Segmentation of Syllable Units


< PREVIOUS: Spectral Derivatives > NEXT: Setting the Spectral Parameters

One of your most important decisions when analyzing vocal sounds is choosing methods and setting parameters for distinguishing vocalization from background noise. At the macro scale, it allows you to detect bouts of vocalization, and at shorter time scales, to segment the sound to syllables (vocal events with short stops between them) and sub-syllabic units. Even though some analysis can be done on the continuous signal in file, once vocal events are identified and segmented it is possible to do much more, e.g. identify and compare units of vocalization, classify sounds and compare them by similarity measurements and clustering methods.

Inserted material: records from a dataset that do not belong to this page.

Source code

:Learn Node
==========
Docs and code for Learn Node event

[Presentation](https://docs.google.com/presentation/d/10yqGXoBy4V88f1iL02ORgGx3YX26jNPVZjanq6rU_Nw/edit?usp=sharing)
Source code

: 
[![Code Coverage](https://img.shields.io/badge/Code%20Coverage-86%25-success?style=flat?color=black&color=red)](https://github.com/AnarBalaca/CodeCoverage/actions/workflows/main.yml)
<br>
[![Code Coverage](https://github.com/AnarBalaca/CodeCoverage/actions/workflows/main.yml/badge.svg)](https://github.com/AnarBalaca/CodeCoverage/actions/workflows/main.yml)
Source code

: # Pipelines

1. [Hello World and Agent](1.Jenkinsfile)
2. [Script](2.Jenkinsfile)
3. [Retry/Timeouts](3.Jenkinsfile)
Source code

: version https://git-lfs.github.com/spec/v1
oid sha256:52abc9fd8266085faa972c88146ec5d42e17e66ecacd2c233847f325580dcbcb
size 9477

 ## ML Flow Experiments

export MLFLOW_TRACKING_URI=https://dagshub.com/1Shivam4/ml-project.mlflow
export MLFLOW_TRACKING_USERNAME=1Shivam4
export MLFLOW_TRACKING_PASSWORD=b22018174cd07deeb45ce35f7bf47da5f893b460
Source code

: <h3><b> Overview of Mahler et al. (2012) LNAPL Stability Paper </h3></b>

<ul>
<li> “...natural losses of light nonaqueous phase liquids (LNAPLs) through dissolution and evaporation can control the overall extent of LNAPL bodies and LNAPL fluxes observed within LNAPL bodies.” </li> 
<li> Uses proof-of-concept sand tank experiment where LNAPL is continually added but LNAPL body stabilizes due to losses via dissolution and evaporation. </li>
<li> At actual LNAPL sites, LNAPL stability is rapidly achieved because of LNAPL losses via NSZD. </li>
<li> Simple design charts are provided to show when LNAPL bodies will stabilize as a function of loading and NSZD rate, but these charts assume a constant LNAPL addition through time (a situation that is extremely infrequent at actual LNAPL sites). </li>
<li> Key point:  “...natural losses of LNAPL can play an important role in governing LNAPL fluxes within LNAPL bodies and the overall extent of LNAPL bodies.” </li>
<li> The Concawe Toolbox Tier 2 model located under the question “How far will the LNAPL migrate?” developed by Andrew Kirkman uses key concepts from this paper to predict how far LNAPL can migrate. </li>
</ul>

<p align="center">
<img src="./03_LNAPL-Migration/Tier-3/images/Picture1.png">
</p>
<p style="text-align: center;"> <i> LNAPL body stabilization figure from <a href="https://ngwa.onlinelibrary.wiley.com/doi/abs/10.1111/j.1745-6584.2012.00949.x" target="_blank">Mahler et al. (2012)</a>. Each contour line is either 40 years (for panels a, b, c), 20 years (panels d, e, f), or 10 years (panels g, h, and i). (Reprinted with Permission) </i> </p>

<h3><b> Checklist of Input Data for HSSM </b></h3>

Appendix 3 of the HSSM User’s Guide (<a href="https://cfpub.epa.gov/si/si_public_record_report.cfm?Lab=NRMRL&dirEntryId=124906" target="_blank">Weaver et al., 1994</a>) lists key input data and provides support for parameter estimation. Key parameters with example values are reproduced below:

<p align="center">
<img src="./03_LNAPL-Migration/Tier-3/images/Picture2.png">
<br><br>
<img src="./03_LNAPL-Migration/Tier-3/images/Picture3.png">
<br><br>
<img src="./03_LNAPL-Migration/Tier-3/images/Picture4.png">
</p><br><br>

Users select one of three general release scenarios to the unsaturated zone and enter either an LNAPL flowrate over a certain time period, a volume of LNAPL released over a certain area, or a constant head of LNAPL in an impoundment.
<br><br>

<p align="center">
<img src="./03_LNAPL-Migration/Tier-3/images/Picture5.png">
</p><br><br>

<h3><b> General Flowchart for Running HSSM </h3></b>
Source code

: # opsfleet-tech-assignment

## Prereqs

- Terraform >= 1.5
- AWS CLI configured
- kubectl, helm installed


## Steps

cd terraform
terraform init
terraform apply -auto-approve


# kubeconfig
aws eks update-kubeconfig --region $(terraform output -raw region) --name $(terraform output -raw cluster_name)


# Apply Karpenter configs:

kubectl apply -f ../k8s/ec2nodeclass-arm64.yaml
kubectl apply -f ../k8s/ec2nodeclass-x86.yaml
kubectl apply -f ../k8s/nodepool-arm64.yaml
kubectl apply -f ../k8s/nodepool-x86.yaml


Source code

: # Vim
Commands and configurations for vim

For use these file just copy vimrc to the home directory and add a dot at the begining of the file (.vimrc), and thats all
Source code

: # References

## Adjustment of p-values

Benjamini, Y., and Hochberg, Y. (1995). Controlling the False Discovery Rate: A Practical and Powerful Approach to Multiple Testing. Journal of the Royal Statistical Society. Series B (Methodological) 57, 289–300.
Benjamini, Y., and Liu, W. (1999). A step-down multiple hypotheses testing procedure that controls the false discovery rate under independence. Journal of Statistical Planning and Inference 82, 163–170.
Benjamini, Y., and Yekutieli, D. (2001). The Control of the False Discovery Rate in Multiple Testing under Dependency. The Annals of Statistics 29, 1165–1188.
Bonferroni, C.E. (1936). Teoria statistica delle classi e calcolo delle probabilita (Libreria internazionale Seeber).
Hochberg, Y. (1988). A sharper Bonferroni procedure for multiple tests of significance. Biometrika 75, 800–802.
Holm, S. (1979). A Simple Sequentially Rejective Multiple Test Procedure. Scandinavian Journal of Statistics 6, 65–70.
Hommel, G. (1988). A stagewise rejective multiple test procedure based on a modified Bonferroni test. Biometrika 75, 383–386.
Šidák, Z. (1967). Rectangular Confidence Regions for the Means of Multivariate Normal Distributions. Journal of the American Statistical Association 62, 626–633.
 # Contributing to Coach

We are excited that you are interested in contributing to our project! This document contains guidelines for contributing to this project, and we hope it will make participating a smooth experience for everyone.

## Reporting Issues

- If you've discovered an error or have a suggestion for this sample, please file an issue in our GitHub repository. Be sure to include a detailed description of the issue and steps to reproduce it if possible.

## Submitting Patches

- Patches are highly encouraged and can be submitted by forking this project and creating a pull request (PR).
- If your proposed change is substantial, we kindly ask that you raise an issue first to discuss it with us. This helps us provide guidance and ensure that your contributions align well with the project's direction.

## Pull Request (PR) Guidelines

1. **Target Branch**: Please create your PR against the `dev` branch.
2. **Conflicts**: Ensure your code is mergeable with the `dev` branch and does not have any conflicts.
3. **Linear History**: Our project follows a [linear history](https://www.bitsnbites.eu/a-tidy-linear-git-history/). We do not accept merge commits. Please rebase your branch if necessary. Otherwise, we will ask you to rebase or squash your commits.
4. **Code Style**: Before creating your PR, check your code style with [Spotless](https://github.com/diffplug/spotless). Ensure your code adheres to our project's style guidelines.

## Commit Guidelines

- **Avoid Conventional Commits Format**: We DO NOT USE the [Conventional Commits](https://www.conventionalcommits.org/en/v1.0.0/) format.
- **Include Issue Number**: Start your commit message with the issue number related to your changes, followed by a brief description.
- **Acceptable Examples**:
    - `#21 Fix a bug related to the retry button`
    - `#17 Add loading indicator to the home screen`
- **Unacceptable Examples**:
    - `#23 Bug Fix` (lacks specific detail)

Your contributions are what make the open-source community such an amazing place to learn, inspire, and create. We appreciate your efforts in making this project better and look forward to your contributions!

SAP2011 offers a few alternative approaches to segmentation, as demonstrated below:

Open Explore & Score --> Open Sound --> Select file you wish to explore (a quick preview of the sound is provided in the lower portion of the screen) & choose the Pagination option in the lower right corner; full file (recommended for smaller files) or page by page (recommended for larger files of 5 seconds or more) -->Click OK

Fig. 1 Open Sound

Fig 1: Open Sound window

  • Using a fixed amplitude threshold to segment sounds - One of the simplest and most widely used methods for segmenting sounds is by a fixed amplitude threshold:

Select Segmentation Panel tab on the left side of the window.

Fig 2: Segmentation Tab

Select primary Feature to segment;  There are nine available options:

  1. Amplitude
  2. Pitch
  3. Mean Frequency
  4. Goodness of pitch
  5. AM
  6. FM
  7. Weiner Entropy
  8. Continuity over time (t)
  9. Continuity over frequency (f)
Move amplitude threshold slider located next to the sonogram screen to the appropriate level, while watching the segmentation changing below the sonogram.  The yellow horizontal line on the graph indicates the level of the threshold.  The feature can be shown when greater than the threshold (if ">" option is selected next to threshold) or less than the threshold (if "<" option is selected).  Syllables are shown on the bottom of the graph screen in thick red line segments.
  • Using a smooth feature option to segment sounds

Check "Smooth feature" checkbox, the Smooth feature slider will show.  Select the level to which to smooth the feature.  The lowest level is 0, which means that the feature will not be smoothed.  The highest level is 100, which means that smoothing window is 100 datapoints. For example, if the advance window param is set to 1 ms, then the smoothing window of 100 is 100 ms. The smoothed feature graph will appear in different colors depending on which feature is smoothed.  For example, smoothed amplitude will appear in purple, while original amplitude graph is red.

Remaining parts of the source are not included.